The British broadcaster Channel 4 aired the video in full. Exxon Mobil CEO Darren Woods disavowed McCoy’s statements and apologized within hours.

Yet many carbon pricing advocates had already shrugged off the scandal, insisting the case for putting a fee on carbon is strong, whether Exxon Mobil supports it or not. The drama underscores the rowdy debate over how to curb emissions, with some pressing for a carbon price — either through a tax or fee of some sort — while others push for the kind of direct federal spending and strict regulations the Biden administration is currently pursuing.

“We have never pushed for a carbon price because Exxon said they support one. That was never the reason,” said Flannery Winchester, a spokeswoman for the Citizens’ Climate Lobby. “We support putting a price on carbon because economists say it’s the most effective way to move our economy away from fossil fuels and toward clean energy.”

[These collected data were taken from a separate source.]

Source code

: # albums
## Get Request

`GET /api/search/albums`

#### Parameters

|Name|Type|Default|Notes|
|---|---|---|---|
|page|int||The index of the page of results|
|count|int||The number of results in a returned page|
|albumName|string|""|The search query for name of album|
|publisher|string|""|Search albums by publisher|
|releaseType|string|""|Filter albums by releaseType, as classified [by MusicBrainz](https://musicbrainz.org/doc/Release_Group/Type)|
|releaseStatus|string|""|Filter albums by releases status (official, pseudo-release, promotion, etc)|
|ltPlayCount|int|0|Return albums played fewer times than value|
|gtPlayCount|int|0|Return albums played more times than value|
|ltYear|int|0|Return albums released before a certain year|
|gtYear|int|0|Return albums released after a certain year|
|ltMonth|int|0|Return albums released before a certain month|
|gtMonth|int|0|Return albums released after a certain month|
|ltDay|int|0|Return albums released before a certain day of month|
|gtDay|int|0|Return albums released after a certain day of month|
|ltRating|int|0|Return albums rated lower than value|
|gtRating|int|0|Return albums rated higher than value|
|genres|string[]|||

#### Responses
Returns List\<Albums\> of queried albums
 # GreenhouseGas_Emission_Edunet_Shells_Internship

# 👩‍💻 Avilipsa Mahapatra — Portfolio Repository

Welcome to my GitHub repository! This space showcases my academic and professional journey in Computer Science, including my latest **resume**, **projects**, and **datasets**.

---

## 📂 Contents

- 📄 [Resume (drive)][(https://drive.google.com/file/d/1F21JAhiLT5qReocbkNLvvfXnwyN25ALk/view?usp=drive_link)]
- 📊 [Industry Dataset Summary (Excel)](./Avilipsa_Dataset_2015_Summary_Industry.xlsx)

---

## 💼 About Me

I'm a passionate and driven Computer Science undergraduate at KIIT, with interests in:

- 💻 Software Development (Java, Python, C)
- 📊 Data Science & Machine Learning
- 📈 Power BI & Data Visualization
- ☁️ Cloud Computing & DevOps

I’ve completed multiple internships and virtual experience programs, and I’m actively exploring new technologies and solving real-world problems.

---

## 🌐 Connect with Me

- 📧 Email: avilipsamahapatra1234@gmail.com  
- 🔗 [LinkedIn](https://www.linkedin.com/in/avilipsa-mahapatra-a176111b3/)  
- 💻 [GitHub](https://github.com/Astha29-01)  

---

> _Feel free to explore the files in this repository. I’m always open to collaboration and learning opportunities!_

Joseph Majkut, a climate scientist and policy expert at the center-right Niskanen Center think tank, said Exxon Mobil and the rest of the industry need “to demonstrate real and consistent support for a carbon tax, and to clearly explain why they support it.”

“I don’t hold the most cynical view that there is a top-down embrace of a carbon tax as a delay mechanism,” he said. “I’ve met too many sincere supporters from the industry. But the industry is changing quickly in its approach to climate change, so alignment around that position will have to be honed.”

William Eacho, the Obama-era U.S. ambassador to Austria, said he interpreted McCoy’s comments to mean Exxon Mobil is “far more concerned about an increase in the corporate tax rate than they are with paying carbon fees, so that also makes sense to me.”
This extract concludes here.